Saturday, December 17, 2011

A Postfix Calculator, Step-by-step - Part 1

Goal

Recently, I was introducing the C# language to someone from work. I gave him a few challenges, but after a while a colleague of mine asked him if he would be able to make a postfix calculator, or a calculator which uses postfix notation. More than that, we wanted to design a postfix expression evaluator (instead of a common calculator which receives a single operation as input).

The objective of this series of posts will be to show a step-by-step analysis of the problem, the design, implementation and, finally, testing. It seems an ideal for first-timers, being simple to implement but requiring a more deep analysis and thinking.

Analysis

The cool thing about this exercise is that, once understood, it's very simple to implement, while at first it may seem very complex. Most of us (myself included) knows this type of calculator as an user: you first enter operands and then the operation. But the inner workings are deceiving: they look convoluted and counter-intuitive.

Again, we are deceived by our mind... this kind of calculator is much more simpler than an usual expression evaluator. Let's begin by analyzing an example... let's see an addition in postfix:

Table 1 - The Polish Reverse Notation
Common NotationPostfix Notation (PRN)
10 + 5
10 5 +

Looking at the example, you can see that you should change the reading order of the expression in order to understand it more easily. Our brain (probably, since I'm no psychiatrist here) usually reads the first expression as:

1. Read 10, hold the value.
2. The operation is "add", seek another value.
3. Feeds 5 into the "add" operation.
4. Returns 15.
Listing 1 - Evaluating an Expression

Or something like that. In the Occident people learn to read left-to-right, and it's expected that we apply the same rule to expression reading. Take a look at the steps above. Are they simple? Not really. To execute the second step, you must execute another! It seems that our brain in making a call to a subroutine.

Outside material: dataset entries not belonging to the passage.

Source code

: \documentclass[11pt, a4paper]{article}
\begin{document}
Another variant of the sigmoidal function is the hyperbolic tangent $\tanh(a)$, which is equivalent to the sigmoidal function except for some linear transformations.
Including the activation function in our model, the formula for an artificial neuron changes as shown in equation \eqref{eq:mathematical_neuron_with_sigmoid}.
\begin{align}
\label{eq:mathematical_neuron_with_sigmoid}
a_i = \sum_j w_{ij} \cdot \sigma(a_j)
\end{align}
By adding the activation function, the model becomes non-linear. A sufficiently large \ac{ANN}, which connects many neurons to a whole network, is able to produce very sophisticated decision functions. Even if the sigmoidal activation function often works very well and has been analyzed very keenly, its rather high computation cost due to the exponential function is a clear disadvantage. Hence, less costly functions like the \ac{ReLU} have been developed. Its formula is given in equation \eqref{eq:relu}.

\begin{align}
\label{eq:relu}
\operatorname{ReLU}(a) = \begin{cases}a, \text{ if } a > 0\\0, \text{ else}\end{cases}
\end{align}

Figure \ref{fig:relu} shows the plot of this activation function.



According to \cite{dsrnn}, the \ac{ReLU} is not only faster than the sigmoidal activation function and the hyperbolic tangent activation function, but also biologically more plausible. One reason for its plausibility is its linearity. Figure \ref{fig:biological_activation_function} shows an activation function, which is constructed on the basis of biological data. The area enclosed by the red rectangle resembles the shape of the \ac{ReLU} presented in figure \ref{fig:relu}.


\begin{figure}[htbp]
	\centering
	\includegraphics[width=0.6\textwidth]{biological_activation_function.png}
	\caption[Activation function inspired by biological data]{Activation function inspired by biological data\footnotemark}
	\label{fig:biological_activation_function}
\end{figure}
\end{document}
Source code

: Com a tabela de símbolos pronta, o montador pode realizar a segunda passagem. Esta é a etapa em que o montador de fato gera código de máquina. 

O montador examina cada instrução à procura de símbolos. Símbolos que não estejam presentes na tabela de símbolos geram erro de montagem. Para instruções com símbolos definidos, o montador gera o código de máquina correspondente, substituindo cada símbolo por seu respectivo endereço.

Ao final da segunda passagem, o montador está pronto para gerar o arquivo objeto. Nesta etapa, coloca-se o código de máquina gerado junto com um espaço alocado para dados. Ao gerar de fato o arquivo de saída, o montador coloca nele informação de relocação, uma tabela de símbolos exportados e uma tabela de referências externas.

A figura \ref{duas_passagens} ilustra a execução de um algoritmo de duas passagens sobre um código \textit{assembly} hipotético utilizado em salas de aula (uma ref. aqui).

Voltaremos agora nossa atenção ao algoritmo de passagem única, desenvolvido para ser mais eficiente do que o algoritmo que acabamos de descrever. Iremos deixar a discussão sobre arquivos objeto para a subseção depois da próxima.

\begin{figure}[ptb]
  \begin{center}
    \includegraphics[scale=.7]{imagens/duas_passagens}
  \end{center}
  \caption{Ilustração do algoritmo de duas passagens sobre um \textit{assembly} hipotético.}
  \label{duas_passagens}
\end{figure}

Now, let's look at the second expression. How to read it? We could apply the same left-to-right reading rule. We would have to store the values in two areas first and later retrieve then in order to perform the addition. Insightful readers may already have realized that it's easier to reading the expression right-to-left:

1. The operation is add, seek two values.
2. Feeds 5 into the add operation.
3. Feeds 10 into the operation.
4. Returns 15.
Listing 2 - Postfix Evalutaion

Hmm, what changed? It's simple enough, you see. You first understand the operation, which leads you to seek enough operands to perform it. But wait! There's another notation that looks exactly like this, isn't it? Take a look below:

Table 2 - Enter C-Like Notation
Common Notation Postfix Notation (PRN) C-like Notation
10 + 5 10 5 + add(5, 10)

Wow! It looks like a common function (method) call, doesn't it? This is an advantage of postfix; All in all, it looks more like how a machine would work than the "common notation". Now, another advantage of the PRN is that it doesn't requires parenthesis. Let's see another example:

Table 3 - Parenthesis in PRN
Common NotationPostfix Notation (PRN)C-like Notation
10 + 510 5 +add(5, 10)
(10 + 5) * (10 + 2)10 5 + 10 2 + *???

It's becoming harder. I have involved another operation (multiplication) to exemplify the parenthesis. But now, how does one evaluates the PRN above? Again, I will risk trying to explain the brain process behind it:

1. The operation is multiplication, seek two values.
2. Ooops! Operation!?
3. ...
Listing 3 - How to multiply?

Things get complicated after you read the value to the multiplication. As it turns out, it's not a value, but another operation. What if we evaluate it and feed the result into the multiplication?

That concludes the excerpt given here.